Archive | US TV

An archive of articles about US television programmes and production.


October 18, 2014

Third-episode verdict: A to Z (US: NBC)

Posted on October 18, 2014 | Post a comment | Bookmark and Share

BarrometerAtoZ.jpgA Barrometer rating of 4

In the US: Thursdays, 9.30/8.30c, NBC

Three episodes into A To Z and we’re seeing signs of improvement from that initial, not very enticing first episode. Unfortunately, those signs are also of “Everything Else Syndrome". For those who don’t know “Everything Else Syndrome”, it’s when a TV show has a focus - in the case of a rom-com, the two would-be lovers - and it’s dull and uninteresting, largely because everything else is more interesting.

In the case of a rom-com, that’s usually because of co-morbidity with “Best Friends Syndrome” - that is, not only are the central characters quite dull, their best friends are a lot more interesting. Think The Big Bang Theory, Mad Love, Will and Grace, and so on - you’d rather have been watching shows about the supporting cast, wouldn’t you?

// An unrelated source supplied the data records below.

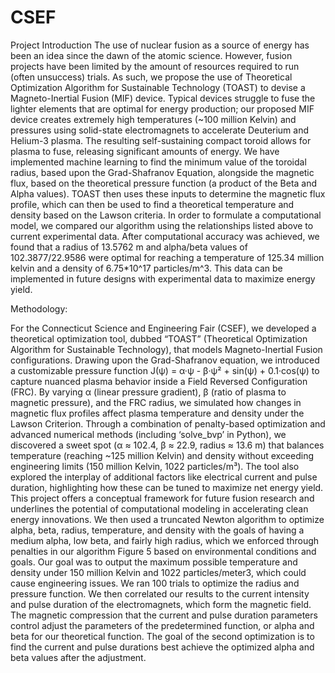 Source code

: # CSEF
Project Introduction
The use of nuclear fusion as a source of energy has been an idea since the dawn of the atomic science. However, fusion projects have been limited by the amount of resources required to run (often unsuccess) trials. As such, we propose the use of Theoretical Optimization Algorithm for Sustainable Technology (TOAST) to devise a Magneto-Inertial Fusion (MIF) device. Typical devices struggle to fuse the lighter elements that are optimal for energy production; our proposed MIF device creates extremely high temperatures (~100 million Kelvin) and pressures using solid-state electromagnets to accelerate Deuterium and Helium-3 plasma. The resulting self-sustaining compact toroid allows for plasma to fuse, releasing significant amounts of energy. We have implemented machine learning to find the minimum value of the toroidal radius, based upon the Grad-Shafranov Equation, alongside the magnetic flux, based on the theoretical pressure function (a product of the Beta and Alpha values). TOAST then uses these inputs to determine the magnetic flux profile, which can then be used to find a theoretical temperature and density based on the Lawson criteria. In order to formulate a computational model, we compared our algorithm using the relationships listed above to current experimental data. After computational accuracy was achieved, we found that a radius of 13.5762 m and alpha/beta values of 102.3877/22.9586 were optimal for reaching a temperature of 125.34 million kelvin and a density of 6.75*10^17 particles/m^3. This data can be implemented in future designs with experimental data to maximize energy yield.

Methodology:

For the Connecticut Science and Engineering Fair (CSEF), we developed a theoretical optimization tool, dubbed “TOAST” (Theoretical Optimization Algorithm for Sustainable Technology), that models Magneto-Inertial Fusion configurations. Drawing upon the Grad-Shafranov equation, we introduced a customizable pressure function J(ψ) = α·ψ - β·ψ² + sin(ψ) + 0.1·cos(ψ) to capture nuanced plasma behavior inside a Field Reversed Configuration (FRC). By varying α (linear pressure gradient), β (ratio of plasma to magnetic pressure), and the FRC radius, we simulated how changes in magnetic flux profiles affect plasma temperature and density under the Lawson Criterion. Through a combination of penalty-based optimization and advanced numerical methods (including ‘solve_bvp’ in Python), we discovered a sweet spot (α ≈ 102.4, β ≈ 22.9, radius ≈ 13.6 m) that balances temperature (reaching ~125 million Kelvin) and density without exceeding engineering limits (150 million Kelvin, 1022 particles/m³). The tool also explored the interplay of additional factors like electrical current and pulse duration, highlighting how these can be tuned to maximize net energy yield. This project offers a conceptual framework for future fusion research and underlines the potential of computational modeling in accelerating clean energy innovations.
	We then used a truncated Newton algorithm to optimize alpha, beta, radius, temperature, and density with the goals of having a medium alpha, low beta, and fairly high radius, which we enforced through penalties in our algorithm Figure 5 based on environmental conditions and goals. Our goal was to output the maximum possible temperature and density under 150 million Kelvin and 1022 particles/meter3, which could cause engineering issues. We ran 100 trials to optimize the radius and pressure function. We then correlated our results to the current intensity and pulse duration of the electromagnets, which form the magnetic field. The magnetic compression that the current and pulse duration parameters control adjust the parameters of the predetermined function, or alpha and beta for our theoretical function. The goal of the second optimization is to find the current and pulse durations best achieve the optimized alpha and beta values after the adjustment.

A To Z ostensibly is about Andrew (Ben Feldman) and Zelda (Cristin Milioti), a boy and a girl who meet and are apparently well suited to each other, the big rom-com twists being

  1. He’s the romantic one, but she’s been hurt so is the closed-off one
  2. Each episode charts (from A to Z, since calling the show A To Z simply because of the characters’ names would be incredibly weak, wouldn’t it?) the ups and downs of their relationship from beginning to end. Yes, end.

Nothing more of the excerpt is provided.